Background: Opioid Substitution Treatment (OST) misuse and diversion have significantly increased worldwide. Obtaining OST prescriptions from multiple prescribers, known as doctor shopping, is a way in which opioids may be diverted.
Objectives: The aim of this study was to assess the incidence of OST (high dosage buprenorphine (HDB) and methadone (MTD)) shopping behavior and identify associated risk factors, and its impact on mortality.
Methods: A retrospective cohort of patients treated by OST between April 1, 2004 and December 31, 2012 from a sample of the French Health Insurance database was established. Doctor shopping was defined as ≥1 day of overlapping prescriptions written by ≥2 different prescribers and filled in ≥3 different pharmacies.
Results: A total of 2043 patients were enrolled, 1450HDB and 593 MTD. The one-year incidence of shopping behavior was 8.4% (95% CI: 7.0-10.1) in HDB group and 0% in MTD group, compared to 0.2% (95% CI: 0.1-0.2) for diuretics.
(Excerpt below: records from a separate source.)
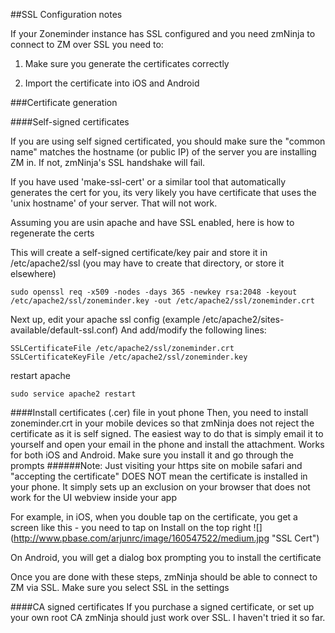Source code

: ##SSL Configuration notes

If your Zoneminder instance has SSL configured and you need zmNinja to connect to ZM over SSL you need to:

1) Make sure you generate the certificates correctly

2) Import the certificate into iOS and Android


###Certificate generation

####Self-signed certificates

If you are using self signed certificated, you should make sure the "common name" matches the hostname (or public IP)
of the server you are installing ZM in. If not, zmNinja's SSL handshake will fail.

If you have used 'make-ssl-cert' or a similar tool that automatically generates the cert for you, its very likely
you have certificate that uses the 'unix hostname' of your server. That will not work.

Assuming you are usin apache and have SSL enabled, here is how to regenerate the certs

This will create a self-signed certificate/key pair and store it in /etc/apache2/ssl (you may have to create that directory, or store it elsewhere)

```
sudo openssl req -x509 -nodes -days 365 -newkey rsa:2048 -keyout /etc/apache2/ssl/zoneminder.key -out /etc/apache2/ssl/zoneminder.crt
```

Next up, edit your apache ssl config (example /etc/apache2/sites-available/default-ssl.conf)
And add/modify the following lines:

```
SSLCertificateFile /etc/apache2/ssl/zoneminder.crt
SSLCertificateKeyFile /etc/apache2/ssl/zoneminder.key
```

restart apache

```
sudo service apache2 restart
```

####Install certificates (.cer) file in yout phone
Then, you need to install zoneminder.crt in your mobile devices so that zmNinja does not reject the certificate as it is self signed.
The easiest way to do that is simply email it to yourself and open your email in the phone and install the attachment. Works for both
iOS and Android. Make sure you install it and go through the prompts
######Note: Just visiting your https site on mobile safari and "accepting the certificate" DOES NOT mean the certificate is installed in your phone. It simply sets up an exclusion on your browser that does not work for the UI webview inside your app

For example, in iOS, when you double tap on the certificate, you get a screen like this - you need to tap on Install on the top right
![] 
(http://www.pbase.com/arjunrc/image/160547522/medium.jpg "SSL Cert")

On Android, you will get a dialog box prompting you to install the certificate

Once you are done with these steps, zmNinja should be able to connect to ZM via SSL. Make sure you select SSL in the settings

####CA signed certificates
If you purchase a signed certificate, or set up your own root CA zmNinja should just work over SSL. I haven't tried it so far.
On multivariate analysis, factors associated with HDB shopping behavior were: male gender HR: 1.74 (95% CI: 1.20-2.54); low-income status HR: 2.95 (95% CI: 2.07-4.44); mental health disorders HR: 1.43 (95% CI: 1.06-1.94); concurrent hypnotics use HR: 1.90 (95% CI: 1.39-2.61); concurrent use of weak opioids HR: 1.48 (95% CI: 1.09-1.99) and morphine HR: 1.69 (95% CI: 1.02-2.80). HDB shoppers had a higher, yet non-significant risk of death (HR: 1.56 (95% CI: 0.64-3.81)) than non HDB shoppers.
Conclusion: Shopping behavior was only found in high dosage buprenorphine patients and concerned almost one out ten patients.
Keywords: Doctor shopping; High dosage buprenorphine; Methadone; Misuse; Opioid; Opioid Substitution Treatment.